Assigned task: Line by line, output the entries below exactly as they appear.

Dataset entries:
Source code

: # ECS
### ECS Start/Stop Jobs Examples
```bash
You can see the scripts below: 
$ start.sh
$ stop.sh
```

Response to this task:
Source code

: # ECS
### ECS Start/Stop Jobs Examples
```bash
You can see the scripts below: 
$ start.sh
$ stop.sh
```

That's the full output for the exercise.